--- DATASET EXCERPTS Enclosed Below ---

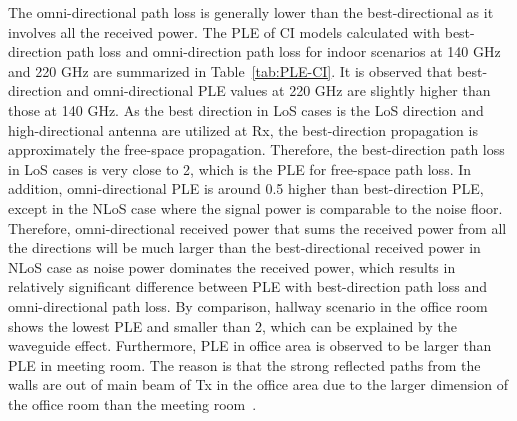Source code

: \documentclass[conference]{IEEEtran}
\begin{document}
\par The omni-directional path loss is generally lower than the best-directional as it involves all the received power. The PLE of CI models calculated with best-direction path loss and omni-direction path loss for indoor scenarios at 140 GHz and 220 GHz are summarized in Table~\ref{tab:PLE-CI}. It is observed that best-direction and omni-directional PLE values at 220 GHz are slightly higher than those at 140 GHz. As the best direction in LoS cases is the LoS direction and high-directional antenna are utilized at Rx, the best-direction propagation is approximately the free-space propagation. Therefore, the best-direction path loss in LoS cases is very close to 2, which is the PLE for free-space path loss. In addition, omni-directional PLE is around 0.5 higher than best-direction PLE, except in the NLoS case where the signal power is comparable to the noise floor. Therefore, omni-directional received power that sums the received power from all the directions will be much larger than the best-directional received power in NLoS case as noise power dominates the received power, which results in relatively significant difference between PLE with best-direction path loss and omni-directional path loss. By comparison, hallway scenario in the office room shows the lowest PLE and smaller than 2, which can be explained by the waveguide effect. Furthermore, PLE in office area is observed to be larger than PLE in meeting room. The reason is that the strong reflected paths from the walls are out of main beam of Tx in the office area due to the larger dimension of the office room than the meeting room~\cite{yi2021Channel}. 
\end{document}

--- End of Enclosed DATASET EXCERPTS ---

The records above should be copied word for word, with the pictures left out.

Source code

: \documentclass[conference]{IEEEtran}
\begin{document}
\par The omni-directional path loss is generally lower than the best-directional as it involves all the received power. The PLE of CI models calculated with best-direction path loss and omni-direction path loss for indoor scenarios at 140 GHz and 220 GHz are summarized in Table~\ref{tab:PLE-CI}. It is observed that best-direction and omni-directional PLE values at 220 GHz are slightly higher than those at 140 GHz. As the best direction in LoS cases is the LoS direction and high-directional antenna are utilized at Rx, the best-direction propagation is approximately the free-space propagation. Therefore, the best-direction path loss in LoS cases is very close to 2, which is the PLE for free-space path loss. In addition, omni-directional PLE is around 0.5 higher than best-direction PLE, except in the NLoS case where the signal power is comparable to the noise floor. Therefore, omni-directional received power that sums the received power from all the directions will be much larger than the best-directional received power in NLoS case as noise power dominates the received power, which results in relatively significant difference between PLE with best-direction path loss and omni-directional path loss. By comparison, hallway scenario in the office room shows the lowest PLE and smaller than 2, which can be explained by the waveguide effect. Furthermore, PLE in office area is observed to be larger than PLE in meeting room. The reason is that the strong reflected paths from the walls are out of main beam of Tx in the office area due to the larger dimension of the office room than the meeting room~\cite{yi2021Channel}. 
\end{document}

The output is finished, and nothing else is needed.